[Data excerpts]
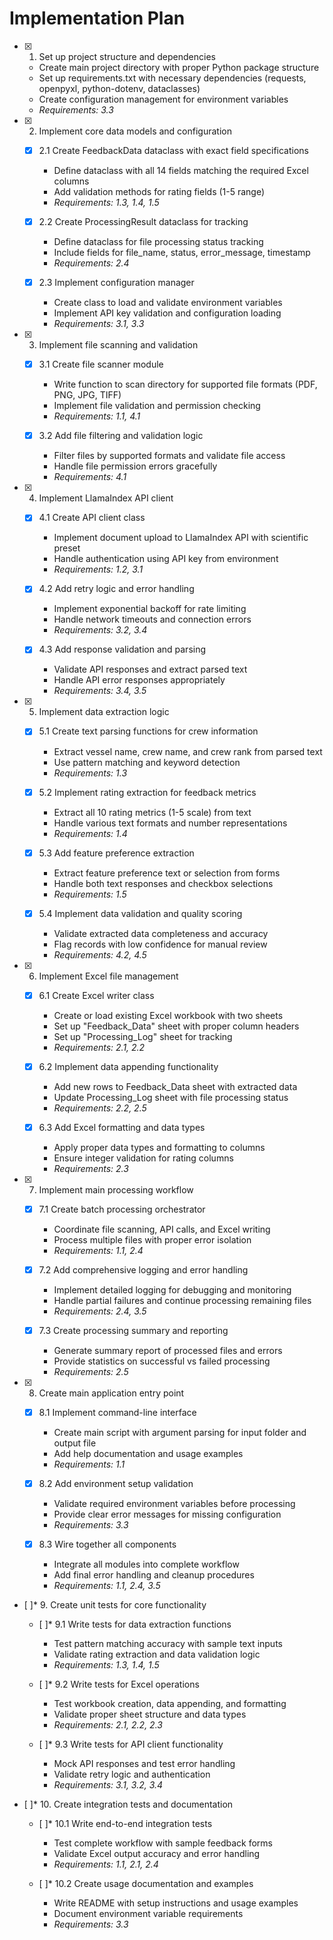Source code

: # Implementation Plan

- [x] 1. Set up project structure and dependencies
  - Create main project directory with proper Python package structure
  - Set up requirements.txt with necessary dependencies (requests, openpyxl, python-dotenv, dataclasses)
  - Create configuration management for environment variables
  - _Requirements: 3.3_

- [x] 2. Implement core data models and configuration
  - [x] 2.1 Create FeedbackData dataclass with exact field specifications
    - Define dataclass with all 14 fields matching the required Excel columns
    - Add validation methods for rating fields (1-5 range)
    - _Requirements: 1.3, 1.4, 1.5_
  
  - [x] 2.2 Create ProcessingResult dataclass for tracking
    - Define dataclass for file processing status tracking
    - Include fields for file_name, status, error_message, timestamp
    - _Requirements: 2.4_
  
  - [x] 2.3 Implement configuration manager
    - Create class to load and validate environment variables
    - Implement API key validation and configuration loading
    - _Requirements: 3.1, 3.3_

- [x] 3. Implement file scanning and validation
  - [x] 3.1 Create file scanner module
    - Write function to scan directory for supported file formats (PDF, PNG, JPG, TIFF)
    - Implement file validation and permission checking
    - _Requirements: 1.1, 4.1_
  
  - [x] 3.2 Add file filtering and validation logic
    - Filter files by supported formats and validate file access
    - Handle file permission errors gracefully
    - _Requirements: 4.1_

- [x] 4. Implement LlamaIndex API client
  - [x] 4.1 Create API client class
    - Implement document upload to LlamaIndex API with scientific preset
    - Handle authentication using API key from environment
    - _Requirements: 1.2, 3.1_
  
  - [x] 4.2 Add retry logic and error handling
    - Implement exponential backoff for rate limiting
    - Handle network timeouts and connection errors
    - _Requirements: 3.2, 3.4_
  
  - [x] 4.3 Add response validation and parsing
    - Validate API responses and extract parsed text
    - Handle API error responses appropriately
    - _Requirements: 3.4, 3.5_

- [x] 5. Implement data extraction logic
  - [x] 5.1 Create text parsing functions for crew information
    - Extract vessel name, crew name, and crew rank from parsed text
    - Use pattern matching and keyword detection
    - _Requirements: 1.3_
  
  - [x] 5.2 Implement rating extraction for feedback metrics
    - Extract all 10 rating metrics (1-5 scale) from text
    - Handle various text formats and number representations
    - _Requirements: 1.4_
  
  - [x] 5.3 Add feature preference extraction
    - Extract feature preference text or selection from forms
    - Handle both text responses and checkbox selections
    - _Requirements: 1.5_
  
  - [x] 5.4 Implement data validation and quality scoring
    - Validate extracted data completeness and accuracy
    - Flag records with low confidence for manual review
    - _Requirements: 4.2, 4.5_

- [x] 6. Implement Excel file management
  - [x] 6.1 Create Excel writer class
    - Create or load existing Excel workbook with two sheets
    - Set up "Feedback_Data" sheet with proper column headers
    - Set up "Processing_Log" sheet for tracking
    - _Requirements: 2.1, 2.2_
  
  - [x] 6.2 Implement data appending functionality
    - Add new rows to Feedback_Data sheet with extracted data
    - Update Processing_Log sheet with file processing status
    - _Requirements: 2.2, 2.5_
  
  - [x] 6.3 Add Excel formatting and data types
    - Apply proper data types and formatting to columns
    - Ensure integer validation for rating columns
    - _Requirements: 2.3_

- [x] 7. Implement main processing workflow
  - [x] 7.1 Create batch processing orchestrator
    - Coordinate file scanning, API calls, and Excel writing
    - Process multiple files with proper error isolation
    - _Requirements: 1.1, 2.4_
  
  - [x] 7.2 Add comprehensive logging and error handling
    - Implement detailed logging for debugging and monitoring
    - Handle partial failures and continue processing remaining files
    - _Requirements: 2.4, 3.5_
  
  - [x] 7.3 Create processing summary and reporting
    - Generate summary report of processed files and errors
    - Provide statistics on successful vs failed processing
    - _Requirements: 2.5_

- [x] 8. Create main application entry point
  - [x] 8.1 Implement command-line interface
    - Create main script with argument parsing for input folder and output file
    - Add help documentation and usage examples
    - _Requirements: 1.1_
  
  - [x] 8.2 Add environment setup validation
    - Validate required environment variables before processing
    - Provide clear error messages for missing configuration
    - _Requirements: 3.3_
  
  - [x] 8.3 Wire together all components
    - Integrate all modules into complete workflow
    - Add final error handling and cleanup procedures
    - _Requirements: 1.1, 2.4, 3.5_

- [ ]* 9. Create unit tests for core functionality
  - [ ]* 9.1 Write tests for data extraction functions
    - Test pattern matching accuracy with sample text inputs
    - Validate rating extraction and data validation logic
    - _Requirements: 1.3, 1.4, 1.5_
  
  - [ ]* 9.2 Write tests for Excel operations
    - Test workbook creation, data appending, and formatting
    - Validate proper sheet structure and data types
    - _Requirements: 2.1, 2.2, 2.3_
  
  - [ ]* 9.3 Write tests for API client functionality
    - Mock API responses and test error handling
    - Validate retry logic and authentication
    - _Requirements: 3.1, 3.2, 3.4_

- [ ]* 10. Create integration tests and documentation
  - [ ]* 10.1 Write end-to-end integration tests
    - Test complete workflow with sample feedback forms
    - Validate Excel output accuracy and error handling
    - _Requirements: 1.1, 2.1, 2.4_
  
  - [ ]* 10.2 Create usage documentation and examples
    - Write README with setup instructions and usage examples
    - Document environment variable requirements
    - _Requirements: 3.3_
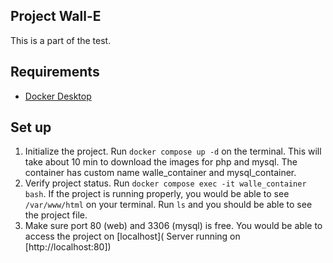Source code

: ## Project Wall-E
This is a part of the test.

## Requirements

- [Docker Desktop](https://www.docker.com/products/docker-desktop/) 

## Set up
1. Initialize the project. Run `docker compose up -d` on the terminal. This will take about 10 min to download the images for php and mysql. The container has custom name walle_container and mysql_container.
2. Verify project status. Run `docker compose exec -it walle_container bash`. If the project is running properly, you would be able to see `/var/www/html` on your terminal. Run `ls` and you should be able to see the project file.
3. Make sure port 80 (web) and 3306 (mysql) is free. You would be able to access the project on [localhost]( Server running on [http://localhost:80])
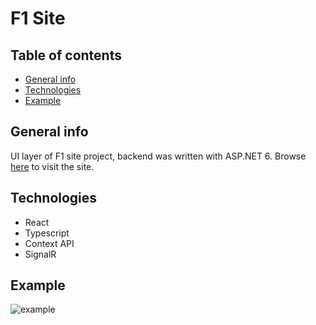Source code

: # F1 Site

## Table of contents

- [General info](#general-info)
- [Technologies](#technologies)
- [Example](#example)

## General info

UI layer of F1 site project, backend was written with ASP.NET 6. Browse [here](https://f1site.netlify.app/) to visit the site.

## Technologies

- React
- Typescript
- Context API
- SignalR

## Example
![example]()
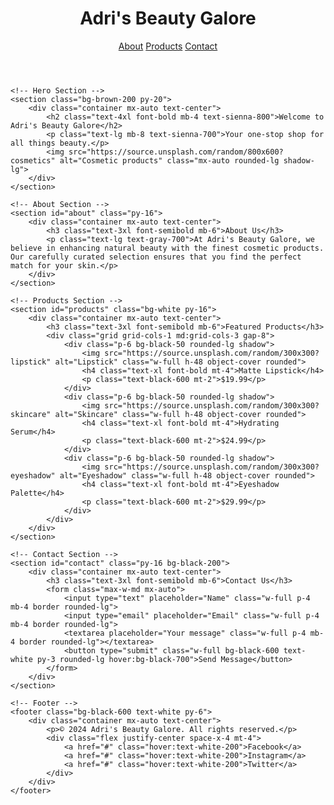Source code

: <html lang="en">
<head>
    <meta charset="UTF-8">
    <meta name="viewport" content="width=device-width, initial-scale=1.0">
    <title>Adri's Beauty Galore</title>
    <link href="https://cdn.jsdelivr.net/npm/tailwindcss@2.2.19/dist/tailwind.min.css" rel="stylesheet">
</head>
<body class="font-sans bg-yellow-50 text-gray-800">
    <!-- Header -->
    <header class="bg-blue shadow">
        <div class="container mx-auto flex justify-between items-center p-6">
            <h1 class="text-2xl font-bold text-black-600">Adri's Beauty Galore</h1>
            <nav>
                <a href="#about" class="text-black-600 hover:text-black-800 mx-4">About</a>
                <a href="#products" class="text-sienna-600 hover:text-black-800 mx-4">Products</a>
                <a href="#contact" class="text-black-600 hover:text-black-800 mx-4">Contact</a>
            </nav>
        </div>
    </header>

    <!-- Hero Section -->
    <section class="bg-brown-200 py-20">
        <div class="container mx-auto text-center">
            <h2 class="text-4xl font-bold mb-4 text-sienna-800">Welcome to Adri's Beauty Galore</h2>
            <p class="text-lg mb-8 text-sienna-700">Your one-stop shop for all things beauty.</p>
            <img src="https://source.unsplash.com/random/800x600?cosmetics" alt="Cosmetic products" class="mx-auto rounded-lg shadow-lg">
        </div>
    </section>

    <!-- About Section -->
    <section id="about" class="py-16">
        <div class="container mx-auto text-center">
            <h3 class="text-3xl font-semibold mb-6">About Us</h3>
            <p class="text-lg text-gray-700">At Adri's Beauty Galore, we believe in enhancing natural beauty with the finest cosmetic products. Our carefully curated selection ensures that you find the perfect match for your skin.</p>
        </div>
    </section>

    <!-- Products Section -->
    <section id="products" class="bg-white py-16">
        <div class="container mx-auto text-center">
            <h3 class="text-3xl font-semibold mb-6">Featured Products</h3>
            <div class="grid grid-cols-1 md:grid-cols-3 gap-8">
                <div class="p-6 bg-black-50 rounded-lg shadow">
                    <img src="https://source.unsplash.com/random/300x300?lipstick" alt="Lipstick" class="w-full h-48 object-cover rounded">
                    <h4 class="text-xl font-bold mt-4">Matte Lipstick</h4>
                    <p class="text-black-600 mt-2">$19.99</p>
                </div>
                <div class="p-6 bg-black-50 rounded-lg shadow">
                    <img src="https://source.unsplash.com/random/300x300?skincare" alt="Skincare" class="w-full h-48 object-cover rounded">
                    <h4 class="text-xl font-bold mt-4">Hydrating Serum</h4>
                    <p class="text-black-600 mt-2">$24.99</p>
                </div>
                <div class="p-6 bg-black-50 rounded-lg shadow">
                    <img src="https://source.unsplash.com/random/300x300?eyeshadow" alt="Eyeshadow" class="w-full h-48 object-cover rounded">
                    <h4 class="text-xl font-bold mt-4">Eyeshadow Palette</h4>
                    <p class="text-black-600 mt-2">$29.99</p>
                </div>
            </div>
        </div>
    </section>

    <!-- Contact Section -->
    <section id="contact" class="py-16 bg-black-200">
        <div class="container mx-auto text-center">
            <h3 class="text-3xl font-semibold mb-6">Contact Us</h3>
            <form class="max-w-md mx-auto">
                <input type="text" placeholder="Name" class="w-full p-4 mb-4 border rounded-lg">
                <input type="email" placeholder="Email" class="w-full p-4 mb-4 border rounded-lg">
                <textarea placeholder="Your message" class="w-full p-4 mb-4 border rounded-lg"></textarea>
                <button type="submit" class="w-full bg-black-600 text-white py-3 rounded-lg hover:bg-black-700">Send Message</button>
            </form>
        </div>
    </section>

    <!-- Footer -->
    <footer class="bg-black-600 text-white py-6">
        <div class="container mx-auto text-center">
            <p>© 2024 Adri's Beauty Galore. All rights reserved.</p>
            <div class="flex justify-center space-x-4 mt-4">
                <a href="#" class="hover:text-white-200">Facebook</a>
                <a href="#" class="hover:text-white-200">Instagram</a>
                <a href="#" class="hover:text-white-200">Twitter</a>
            </div>
        </div>
    </footer>
</body>
</html>

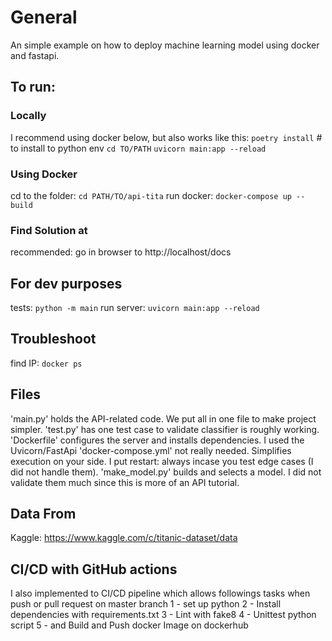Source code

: # General
An simple example on how to deploy machine learning model using docker and fastapi.

## To run:
### Locally
I recommend using docker below, but also works like this:
`poetry install` # to install to python env
`cd TO/PATH`
`uvicorn main:app --reload`

### Using Docker
cd to the folder: `cd PATH/TO/api-tita`
run docker: `docker-compose up --build`

### Find Solution at
recommended: go in browser to http://localhost/docs 

## For dev purposes
tests: `python -m main`
run server: `uvicorn main:app --reload`

## Troubleshoot
find IP: `docker ps`

## Files
'main.py' holds the API-related code. We put all in one file to make project simpler.
'test.py' has one test case to validate classifier is roughly working.
'Dockerfile' configures the server and installs dependencies. I used the Uvicorn/FastApi
'docker-compose.yml' not really needed. Simplifies execution on your side. I put restart: always incase you test edge cases (I did not handle them). 
'make_model.py' builds and selects a model. I did not validate them much since this is more of an API tutorial.

## Data From
Kaggle: https://www.kaggle.com/c/titanic-dataset/data


## CI/CD with GitHub actions 
I also implemented to CI/CD pipeline which allows followings tasks when push or pull request on master branch
1 - set up python
2 - Install dependencies with requirements.txt
3 - Lint with fake8
4 - Unittest python script
5 - and Build and Push docker Image on dockerhub
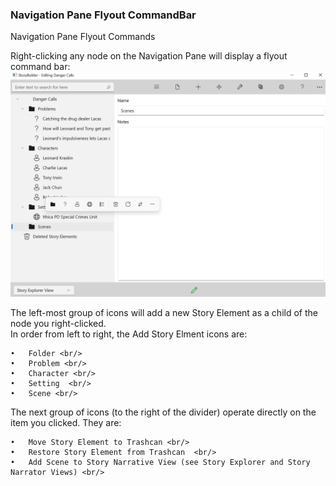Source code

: ### Navigation Pane Flyout CommandBar ###
Navigation Pane Flyout Commands <br/>

Right-clicking any node on the Navigation Pane will display a  flyout command bar: <br/>
![](Navigation-Pane-Flyout-CommandBar.png)

The left-most group of icons will add a new Story Element as a child of the node you right-clicked. <br/>
In order from left to right, the Add Story Elment icons are: <br/>

	•	Folder <br/>
	•	Problem <br/>
	•	Character <br/>
	•	Setting  <br/>
	•	Scene <br/>

The next group of icons (to the right of the divider) operate directly on the item you clicked. They are: <br/>

	•	Move Story Element to Trashcan <br/>
	•	Restore Story Element from Trashcan  <br/>
	•	Add Scene to Story Narrative View (see Story Explorer and Story Narrator Views) <br/>

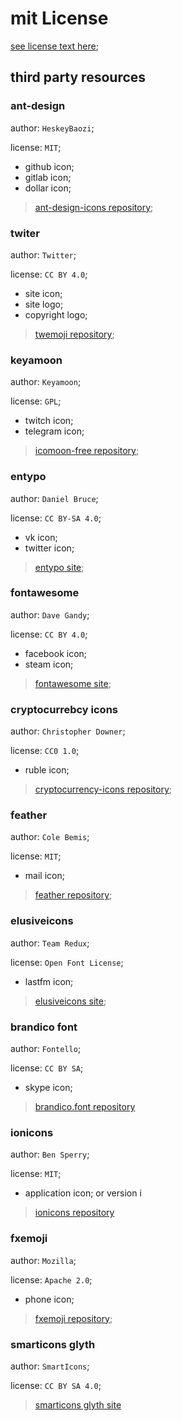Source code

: # mit License

[see license text here](./license);

## third party resources

### ant-design

author: `HeskeyBaozi`;

license: `MIT`;

- github icon;
- gitlab icon;
- dollar icon;

> [ant-design-icons repository](https://github.com/ant-design/ant-design-icons/);

### twiter

author: `Twitter`;

license: `CC BY 4.0`;

- site icon;
- site logo;
- copyright logo;

> [twemoji repository](https://github.com/twitter/twemoji/);

### keyamoon

author: `Keyamoon`;

license: `GPL`;

- twitch icon;
- telegram icon;

> [icomoon-free repository](https://github.com/Keyamoon/IcoMoon-Free/);

### entypo

author: `Daniel Bruce`;

license: `CC BY-SA 4.0`;

- vk icon;
- twitter icon;

> [entypo site](http://entypo.com/);

### fontawesome

author: `Dave Gandy`;

license: `CC BY 4.0`;

- facebook icon;
- steam icon;

> [fontawesome site](https://fontawesome.com/);

### cryptocurrebcy icons

author: `Christopher Downer`;

license: `CC0 1.0`;

- ruble icon;

> [cryptocurrency-icons repository](https://github.com/atomiclabs/cryptocurrency-icons/);

### feather

author: `Cole Bemis`;

license: `MIT`;

- mail icon;

> [feather repository](https://github.com/feathericons/feather/);

### elusiveicons

author: `Team Redux`;

license: `Open Font License`;

- lastfm icon;

> [elusiveicons site](http://elusiveicons.com/);

### brandico font

author: `Fontello`;

license: `CC BY SA`;

- skype icon;

> [brandico.font repository](https://github.com/fontello/brandico.font/)

### ionicons

author: `Ben Sperry`;

license: `MIT`;

- application icon; or version i

> [ionicons repository](https://github.com/ionic-team/ionicons/)

### fxemoji

author: `Mozilla`;

license: `Apache 2.0`;

- phone icon;

> [fxemoji repository](https://github.com/mozilla/fxemoji/);

### smarticons glyth

author: `SmartIcons`;

license: `CC BY SA 4.0`;

> [smarticons glyth site](http://glyph.smarticons.co/)
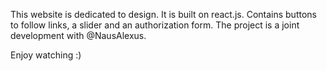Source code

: This website is dedicated to design.
It is built on react.js.
Contains buttons to follow links, a slider and an authorization form. 
The project is a joint development with @NausAlexus.

Enjoy watching :)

[WHAT THE EXERCISE ASKS] What is needed is an exact copy of each line from the top of the data above through the line containing "- [x] 3.2 Add", with no pictures.

[PROBLEM SOLUTION]
Source code

: # Implementation Plan

- [x] 1. Set up project structure and dependencies
  - Create main project directory with proper Python package structure
  - Set up requirements.txt with necessary dependencies (requests, openpyxl, python-dotenv, dataclasses)
  - Create configuration management for environment variables
  - _Requirements: 3.3_

- [x] 2. Implement core data models and configuration
  - [x] 2.1 Create FeedbackData dataclass with exact field specifications
    - Define dataclass with all 14 fields matching the required Excel columns
    - Add validation methods for rating fields (1-5 range)
    - _Requirements: 1.3, 1.4, 1.5_
  
  - [x] 2.2 Create ProcessingResult dataclass for tracking
    - Define dataclass for file processing status tracking
    - Include fields for file_name, status, error_message, timestamp
    - _Requirements: 2.4_
  
  - [x] 2.3 Implement configuration manager
    - Create class to load and validate environment variables
    - Implement API key validation and configuration loading
    - _Requirements: 3.1, 3.3_

- [x] 3. Implement file scanning and validation
  - [x] 3.1 Create file scanner module
    - Write function to scan directory for supported file formats (PDF, PNG, JPG, TIFF)
    - Implement file validation and permission checking
    - _Requirements: 1.1, 4.1_
  
  - [x] 3.2 Add file filtering and validation logic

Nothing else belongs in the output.